Plain-text document sources:
· · · · · · ·
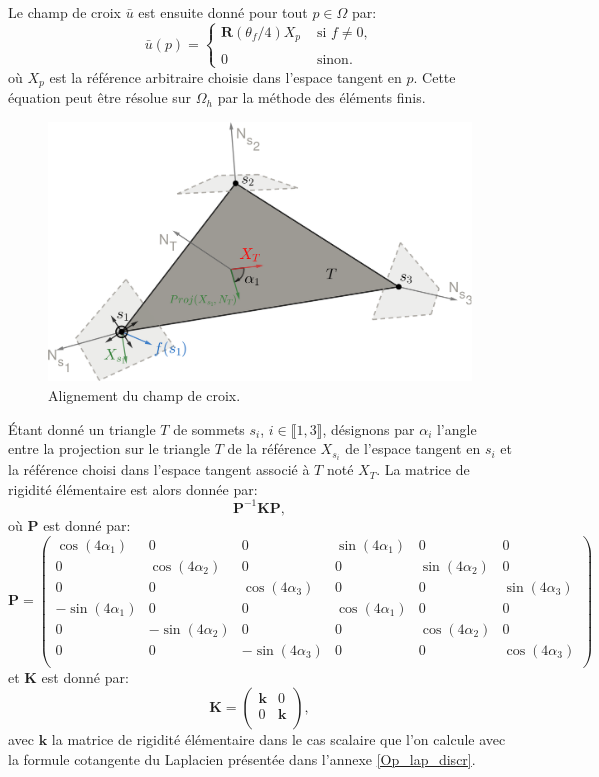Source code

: Le champ de croix $\bar{u}$ est ensuite donné pour tout $p\in\Omega$ par:
$$
\bar{u}(p)=
\left\{
\begin{array}{ll}
\mathbf{R}(\theta_f/4)X_p& \mbox{ si }f\neq 0,\\\\
0&\mbox{ sinon}.
\end{array}
\right.
$$
où $X_p$ est la référence arbitraire choisie dans l'espace tangent en $p$. Cette équation peut être résolue sur $\Omega_h$ par la méthode des éléments finis.
\begin{figure}[!h]
\centering
\includegraphics[scale=0.45]{images/triangle_space_laplace.pdf}
\caption{Alignement du champ de croix.}
\label{triangle_space_laplace}
\end{figure}
Étant donné un triangle $T$ de sommets $s_i$, $i\in\llbracket1, 3\rrbracket$, désignons par $\alpha_i$ l'angle entre la projection sur le triangle $T$ de la référence $X_{s_i}$ de l'espace tangent en $s_i$ et la référence choisi dans l'espace tangent associé à $T$ noté $X_T$. La matrice de rigidité élémentaire est alors donnée par:
$$
\mathbf{P}^{-1}\mathbf{K}\mathbf{P},
$$
où $\mathbf{P}$ est donné par:
$$
\mathbf{P}=
\begin{pmatrix}
\cos(4\alpha_1) & 0 & 0 & \sin(4\alpha_1) & 0 & 0 \\
0 & \cos(4\alpha_2) & 0 & 0 & \sin(4\alpha_2) & 0 \\
0 & 0 & \cos(4\alpha_3) & 0 & 0 & \sin(4\alpha_3) \\
-\sin(4\alpha_1) & 0 & 0 & \cos(4\alpha_1) & 0 & 0 \\
0 & -\sin(4\alpha_2) & 0 & 0 & \cos(4\alpha_2) & 0 \\
0 & 0 & -\sin(4\alpha_3) & 0 & 0 & \cos(4\alpha_3) \\
\end{pmatrix}
$$
et $\mathbf{K}$ est donné par:
$$
\mathbf{K}=
\begin{pmatrix}
\mathbf{k} & 0 \\
0 & \mathbf{k} \\
\end{pmatrix},
$$
avec $\mathbf{k}$ la matrice de rigidité élémentaire dans le cas scalaire que l'on calcule avec la formule cotangente du Laplacien présentée dans l'annexe \ref{Op_lap_discr}.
· · · · · · ·
Output the records above exactly as written, but leave out the pictures.

Source code

: Le champ de croix $\bar{u}$ est ensuite donné pour tout $p\in\Omega$ par:
$$
\bar{u}(p)=
\left\{
\begin{array}{ll}
\mathbf{R}(\theta_f/4)X_p& \mbox{ si }f\neq 0,\\\\
0&\mbox{ sinon}.
\end{array}
\right.
$$
où $X_p$ est la référence arbitraire choisie dans l'espace tangent en $p$. Cette équation peut être résolue sur $\Omega_h$ par la méthode des éléments finis.
\begin{figure}[!h]
\centering
\includegraphics[scale=0.45]{images/triangle_space_laplace.pdf}
\caption{Alignement du champ de croix.}
\label{triangle_space_laplace}
\end{figure}
Étant donné un triangle $T$ de sommets $s_i$, $i\in\llbracket1, 3\rrbracket$, désignons par $\alpha_i$ l'angle entre la projection sur le triangle $T$ de la référence $X_{s_i}$ de l'espace tangent en $s_i$ et la référence choisi dans l'espace tangent associé à $T$ noté $X_T$. La matrice de rigidité élémentaire est alors donnée par:
$$
\mathbf{P}^{-1}\mathbf{K}\mathbf{P},
$$
où $\mathbf{P}$ est donné par:
$$
\mathbf{P}=
\begin{pmatrix}
\cos(4\alpha_1) & 0 & 0 & \sin(4\alpha_1) & 0 & 0 \\
0 & \cos(4\alpha_2) & 0 & 0 & \sin(4\alpha_2) & 0 \\
0 & 0 & \cos(4\alpha_3) & 0 & 0 & \sin(4\alpha_3) \\
-\sin(4\alpha_1) & 0 & 0 & \cos(4\alpha_1) & 0 & 0 \\
0 & -\sin(4\alpha_2) & 0 & 0 & \cos(4\alpha_2) & 0 \\
0 & 0 & -\sin(4\alpha_3) & 0 & 0 & \cos(4\alpha_3) \\
\end{pmatrix}
$$
et $\mathbf{K}$ est donné par:
$$
\mathbf{K}=
\begin{pmatrix}
\mathbf{k} & 0 \\
0 & \mathbf{k} \\
\end{pmatrix},
$$
avec $\mathbf{k}$ la matrice de rigidité élémentaire dans le cas scalaire que l'on calcule avec la formule cotangente du Laplacien présentée dans l'annexe \ref{Op_lap_discr}.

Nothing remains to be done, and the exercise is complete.